Das Gesamtkontingent aus spontanen freiwilligen Zusagen aus der gesamten Bundesrepublik lag binnen weniger Tagen bei 500 Plätzen zur Aufnahme Geflüchteter aus dem Lager Moria! Wir haben also gesehen, es funktioniert. Wir sind in der Lage, uns zu organisieren.
Und wir hoffen mit der neuen Bundesregierung auf ein konstruktiveres Gespräch mit dem Innenministerium.

Sehr geehrte Damen und Herren,
jetzt stellen Sie sich bitte vor, es kämen fünf Plätze aus jeder willigen Stadt unseres internationalen Bündnisses dazu.

Glücklicherweise gibt es nicht nur den nationalen Egoismus, sondern auch die internationale Solidarität, nicht nur die Macht der Staaten, sondern auch die der Städte.

Deshalb haben wir in einer gemeinsamen Initiative mit der Stadt Palermo sowie anderen europäischen Städten am 25. Juni 2021 die Internationale Allianz der Städte Sicherer Häfen gegründet. Gesine Schwan war ebenfalls dabei.

Die Konferenz, an der unter anderem Bürgermeisterinnen und Bürgermeister aus Frankreich, Griechenland, Italien, Albanien und den Niederlanden teilnahmen, stellt den ersten Schritt im Prozess der Europäisierung des Netzwerks von Städten und Gemeinden dar.
Die Allianz soll für solidarische und pragmatische Lösungen in der Asyl- und Flüchtlingspolitik stehen – und auch in der Integrationspolitik.

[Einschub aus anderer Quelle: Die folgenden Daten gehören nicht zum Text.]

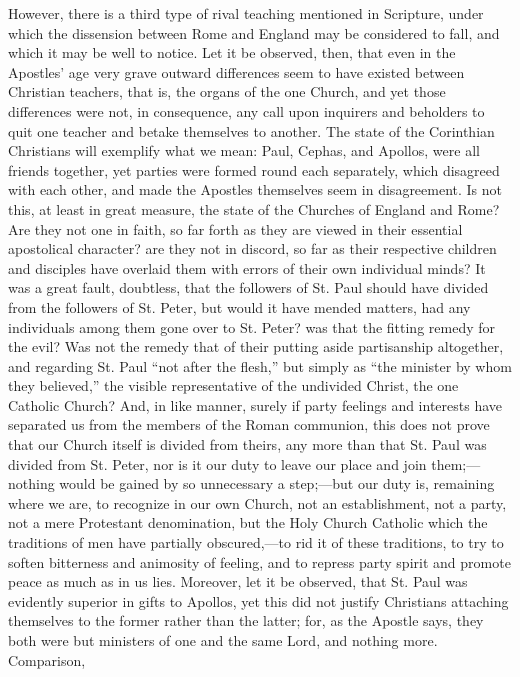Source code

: However, there is a third type of rival teaching mentioned in
Scripture, under which the dissension between Rome and England may be
considered to fall, and which it may be well to notice. Let it be
observed, then, that even in the Apostles' age very grave outward
differences seem to have existed between Christian teachers, that is,
the organs of the one Church, and yet those differences were not, in
consequence, any call upon inquirers and beholders to quit one teacher
and betake themselves to another. The state of the Corinthian
Christians will exemplify what we mean: Paul, Cephas, and Apollos,
were all friends together, yet parties were formed round each
separately, which disagreed with each other, and made the Apostles
themselves seem in disagreement. Is not this, at least in great
measure, the state of the Churches of England and Rome? Are they not
one in faith, so far forth as they are viewed in their essential
apostolical character? are they not in discord, so far as their
respective children and disciples have overlaid them with errors of
their own individual minds? It was a great fault, doubtless, that the
followers of St. Paul should have divided from the followers of St.
Peter, but would it have mended matters, had any individuals among
them gone over to St. Peter? was that the fitting remedy for the evil?
Was not the remedy that of their putting aside partisanship
altogether, and regarding St. Paul ``not after the flesh,''
but simply as ``the minister by whom they believed,'' the
visible representative of the undivided Christ, the one Catholic
Church? And, in like manner, surely if party feelings and interests
have separated us from the members of the Roman communion, this does
not prove that our Church itself is divided from theirs, any more than
that St. Paul was divided from St. Peter, nor is it our duty to leave
our place and join them;—nothing would be gained by so unnecessary a
step;—but our duty is, remaining where we are, to recognize in our
own Church, not an establishment, not a party, not a mere Protestant
denomination, but the Holy Church Catholic which the traditions of men
have partially obscured,—to rid it of these traditions, to try to
soften bitterness and animosity of feeling, and to repress party
spirit and promote peace as much as in us lies. Moreover, let it be
observed, that St. Paul was evidently superior in gifts to Apollos,
yet this did not justify Christians attaching themselves to the former
rather than the latter; for, as the Apostle says, they both were
but ministers of one and the same Lord, and nothing more. Comparison,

In Deutschland und in Europa wird bei der Aufnahme von Geflüchteten sehr viel über Obergrenzen und sehr wenig über die Art der Verteilung vor Ort gesprochen. Das ist in meinen Augen falsch und stellt ein Hindernis dar, zielführende Migrationspolitik zu betreiben.
Aufnahme- und Integrationsmöglichkeiten werden nicht als zusammengehörende Aufgaben verstanden. Das ist ein riesiges Missverständnis!

Kommunen, die freiwillig ihre Aufnahmebereitschaft signalisieren, müssen ernst genommen werden und sie gehören auch mit an den Verhandlungstisch, wenn über Verteilmechanismen gesprochen werden soll.
 
In ganz Europa sind es mehr als 700, wie nun die Online-Plattform „Moving Cities“ preisgibt. So sollte man den europäischen Städten die Gelegenheit geben regelmäßig, demokratisch legitimiert durch ihre Ratsversammlungen, ihre Bereitschaft erklären zu können, Geflüchtete zusätzlich zu den nationalstaatlichen Kontingenten aufzunehmen.
Erlauben Sie mir bitte, hier auf die pragmatische Überlegung von Frau Mogherini zurückzugreifen. Ich zitiere: „Die Migration wird bleiben (…) in einer Welt mit 7 Billionen Menschen, mit steigenden Ungleichheiten, mit dramatisch diversen demografischen Trends, ist Migration die neue Normalität. Doch richtig bewältigt, kann sie viele Möglichkeiten eröffnen. (…) Es ist also nicht etwas, was wir verhindern sollen, sondern etwas was wir handhaben müssen.“ Zitat Ende.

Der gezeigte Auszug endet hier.